Friendship like another relationship, thrives on forgiveness. Forgiveness sets us free from many things and unforgivingness hinders our blessings and breakthroughs. Forgive for yourself and when you do, make sure you have left it in God’s hands.

”  Be kind to one another, tenderhearted and forgiving one another, as God in Christ forgave us.”- Mark 11:25

5. Assess your friendship.

It is very essential to have friends who are not quick to dismiss you or make you feel as if you take things too seriously. It is good to have friends who understand that different things affect us and some are deeply rooted issues or childhood traumas. You do not necessarily need to force yourself and jump back to how things were but make sure you work to make things better.

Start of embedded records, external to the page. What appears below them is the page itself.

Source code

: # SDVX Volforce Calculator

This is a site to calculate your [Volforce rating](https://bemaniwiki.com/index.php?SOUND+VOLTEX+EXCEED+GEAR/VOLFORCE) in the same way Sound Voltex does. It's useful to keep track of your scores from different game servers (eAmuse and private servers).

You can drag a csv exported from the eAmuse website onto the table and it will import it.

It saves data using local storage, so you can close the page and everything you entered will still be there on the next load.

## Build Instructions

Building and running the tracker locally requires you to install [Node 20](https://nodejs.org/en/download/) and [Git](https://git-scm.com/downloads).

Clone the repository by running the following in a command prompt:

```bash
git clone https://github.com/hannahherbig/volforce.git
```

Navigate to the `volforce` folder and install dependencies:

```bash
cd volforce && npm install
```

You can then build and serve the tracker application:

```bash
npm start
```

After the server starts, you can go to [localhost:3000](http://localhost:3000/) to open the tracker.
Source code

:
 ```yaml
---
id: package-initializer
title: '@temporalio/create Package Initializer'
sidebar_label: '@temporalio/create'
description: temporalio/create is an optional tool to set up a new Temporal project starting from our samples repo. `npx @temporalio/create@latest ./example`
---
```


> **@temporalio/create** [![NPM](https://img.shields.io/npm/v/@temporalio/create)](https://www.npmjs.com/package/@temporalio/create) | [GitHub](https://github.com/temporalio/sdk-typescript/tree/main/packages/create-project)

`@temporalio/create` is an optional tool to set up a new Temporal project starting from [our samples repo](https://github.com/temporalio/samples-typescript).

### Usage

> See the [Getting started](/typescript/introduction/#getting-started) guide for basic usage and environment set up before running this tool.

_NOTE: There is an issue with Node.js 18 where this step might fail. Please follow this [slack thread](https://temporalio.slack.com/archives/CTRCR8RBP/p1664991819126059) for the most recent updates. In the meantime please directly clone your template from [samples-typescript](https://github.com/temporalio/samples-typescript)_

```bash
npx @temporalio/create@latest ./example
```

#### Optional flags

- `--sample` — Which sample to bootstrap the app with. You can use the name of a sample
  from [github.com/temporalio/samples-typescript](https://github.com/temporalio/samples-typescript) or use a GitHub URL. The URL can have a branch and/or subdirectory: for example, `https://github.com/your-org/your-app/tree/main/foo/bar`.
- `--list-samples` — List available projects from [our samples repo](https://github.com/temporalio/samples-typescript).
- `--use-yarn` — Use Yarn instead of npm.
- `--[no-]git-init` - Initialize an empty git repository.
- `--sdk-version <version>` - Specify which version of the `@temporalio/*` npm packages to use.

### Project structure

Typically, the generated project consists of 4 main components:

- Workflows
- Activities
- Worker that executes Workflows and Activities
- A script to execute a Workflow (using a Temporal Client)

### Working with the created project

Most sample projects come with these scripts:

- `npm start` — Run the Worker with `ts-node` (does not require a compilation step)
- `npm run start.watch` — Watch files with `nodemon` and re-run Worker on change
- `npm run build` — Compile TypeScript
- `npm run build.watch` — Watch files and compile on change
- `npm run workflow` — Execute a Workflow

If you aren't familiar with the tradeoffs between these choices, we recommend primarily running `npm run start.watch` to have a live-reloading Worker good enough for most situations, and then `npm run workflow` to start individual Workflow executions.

” Do not be misled, bad company corrupts character.”- 1 Corinthians 15:33.

6. Be in charge of your feelings.

At times we tend to give into our feelings too much. Not to say it is wrong to listen to your feelings, but at times it could be we have been triggered by what others/our friends have said or done. We all have childhood traumas and issues we might be/ not aware of. At times we might not be aware that we have been triggered and we end up not being able to separate our feeling and our trauma. Though both are easily tied together, it is important to know how to separate the two. Some people go to therapy, which I highly recommend but for those who can not afford, write your feelings down and try and understand the root of them and how you can grow from it.

” The heart is deceitful above all things, and desperately sick: who can understand it.”- Jeremiah 17:9.

7. You are blessed.

In all that happens in life, always remember that you are important and you matter. There are moments when what people say or do will demoralise you to think/feel like you are not good enough, always remember that you are blessed. There is a reason you are on this earth and it means God is not done with you yet.

” The Lord bless you and keep you, may He make his face shine on you and be gracious to you.”- Numbers 6:24-25.